Durch fortgesetzte, von Heinrich Schliemann seit 1870 bis zu seinem Tode vorgenommene und dann von seiner Witwe unter Wilh. Dörpfelds Leitung bis 1894 weitergeführte Grabungen sind auf der Höhe von Hisarlik nun neun Besiedelungsschichten, die hellenistisch-römische eingeschlossen, nachgewiesen (vgl. den Plan). Der fast ganz freigelegte, etwa 100 m lange und fast ebenso breite Hügel trug in alter Zeit nur die eigentliche Herrscherburg. Bei der zweiten, von einer stattlichen Festungsmauer umgebenen Burg lassen sich mehrere Bauperioden unterscheiden. Zur älteren gehören der Torturm 3 und die noch stattlichere Anlage 6, die einen Hauptzugang zur Burg enthielt. Später wurden diese Tore vermauert, und neue Torgebäude mit doppeltem Verschluss, zu denen man auf Rampen hinaufstieg, führten in das Innere. Zwei solche Anlagen sind rechts und links vom alten Turm 6 erhalten. Auf der von der Mauer umschlossenen Terrasse sind noch zahlreiche Gebäudereste vorhanden, in denen man die einzelnen Gemächer der Herrscherwohnung erkennen darf. Ebenso wie die Ringmauer sind sie im unteren Teil aus kleinen Steinen errichtet, während der obere Teil der Wände aus an der Luft getrockneten Lehmziegeln mit eingezogenen Holzbalken bestand. Unter den Funden dieser zweiten Schicht ist neben den zahlreichen Tongefäßen mit schwarzer oder roter, glänzend polierter Oberfläche besonders der sogen. Große Schatz zu nennen, der unweit des Westtors in der oberen Lehmziegelmauer entdeckt wurde. Er enthält außer vielen Kupfergeräten eine Menge Gefäße (Becher, Schalen) und Schmuckgegenstände (Ketten, Armbänder, Diademe, Ringe) aus Gold und Silber, die eine dem Ende des 3. Jahrtausends v. Chr. angehörende Kulturstufe kennzeichnen.

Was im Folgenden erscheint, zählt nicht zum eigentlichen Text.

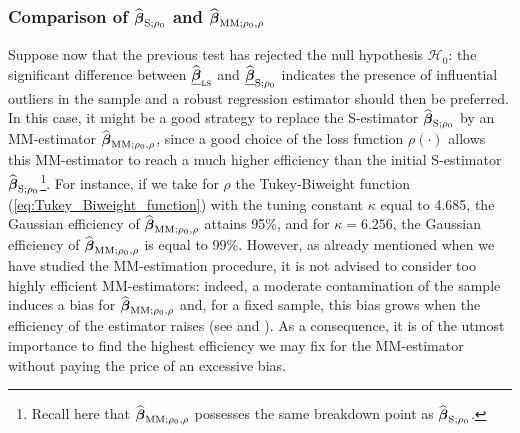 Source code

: \subsubsection{Comparison of $\widehat{\boldsymbol\beta}_{\mathrm{S};\rho_{0}}$ and $\widehat{\boldsymbol\beta}_{\mathrm{MM};\rho_{0},\rho}$}

Suppose now that the previous test has rejected the null hypothesis
$\mathcal{H}_{0}$: the significant difference between $\sthat{\underline
{\boldsymbol\beta}}_{\stsc{LS}}$ and $\widehat{\underline
{\boldsymbol\beta}}_{\mathrm{S};\rho_{0}}$ indicates the presence of
influential outliers in the sample and a robust regression estimator should
then be preferred. In this case, it might be a good strategy to replace the
S-estimator $\widehat{\boldsymbol\beta}_{\mathrm{S};\rho_{0}}$ by an
MM-estimator $\widehat{\boldsymbol\beta}_{\mathrm{MM};\rho_{0},\rho}$, since
a good choice of the loss function $\rho\left(  \cdot\right)  $ allows this
MM-estimator to reach a much higher efficiency than the initial S-estimator
$\widehat{\boldsymbol\beta}_{\mathrm{S};\rho_{0}}$\footnote{Recall here that
$\widehat{\boldsymbol\beta}_{\mathrm{MM};\rho_{0},\rho}$ possesses the same
breakdown point as $\widehat{\boldsymbol\beta}_{\mathrm{S};\rho_{0}}$.}. For
instance, if we take for $\rho$ the Tukey-Biweight function
(\ref{eq:Tukey_Biweight_function}) with the tuning constant $\kappa$ equal to
4.685, the Gaussian efficiency of $\sthat{\boldsymbol\beta}_{\mathrm{MM}%
;\rho_{0},\rho}$ attains 95\%, and for $\kappa=6.256$, the Gaussian efficiency
of $\widehat{\boldsymbol\beta}_{\mathrm{MM};\rho_{0},\rho}$ is equal to
99\%. However, as already mentioned when we have studied the MM-estimation
procedure, it is not advised to consider too highly efficient MM-estimators:
indeed, a moderate contamination of the sample induces a bias for
$\widehat{\boldsymbol\beta}_{\mathrm{MM};\rho_{0},\rho}$ and, for a fixed
sample, this bias grows when the efficiency of the estimator raises (see
\citealp{maronna:etal:2006} and \citealp{Omelka:2010}).
As a consequence, it is of the utmost importance to find the highest
efficiency we may fix for the MM-estimator without paying the price of an
excessive bias.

Die troischen Funde sind zum größten Teil in das Museum für Völkerkunde zu Berlin, wenige in das Museum zu Konstantinopel oder in Schliemanns Haus zu Athen gelangt. Die Annahme Schliemanns, in dieser Burg den von den Griechen zerstörten Herrschersitz des Priamos gefunden zu haben, musste aufgegeben werden, als man nach seinem Tod in der sechsten Schicht eine viel größere Anlage entdeckte, die durch das Vorkommen von Vasenscherben derselben Art wie in Mykene und Tiryns, der sogen. mykenischen Epoche, d. h. dem griechischen Heroenzeitalter, zugewiesen wird (etwa zweite Hälfte des 2. Jahrtausends).

Die aus gut behauenen Quadern aufgebaute, besonders im Südwesten, Süden und Osten gut erhaltene Ringmauer wird von drei Toren durchbrochen, ein viertes war jedenfalls in dem verschwundenen nördlichen Teile vorhanden. Von den Türmen ist der gewaltige Ostturm 7, der den Hauptbrunnen umschloss, besonders stattlich. Hinter der Umfassungsmauer sind Terrassenmauern und Reste von Gebäuden erhalten, die teilweise vorzügliches Quaderwerk zeigen. Das Terrain dieser Ansiedlung stieg nach der Mitte zu an. Bei der Anlage der hellenistisch-römischen Akropolis wurde der obere Teil abgetragen, und so erklärt es sich, dass die Baureste nur am Rande der Burg hinter der Mauer gefunden wurden. Dass wir in diesen Ruinen den Schauplatz der troischen Abenteuer wiedergewonnen haben, wird kaum jemand mehr bezweifeln.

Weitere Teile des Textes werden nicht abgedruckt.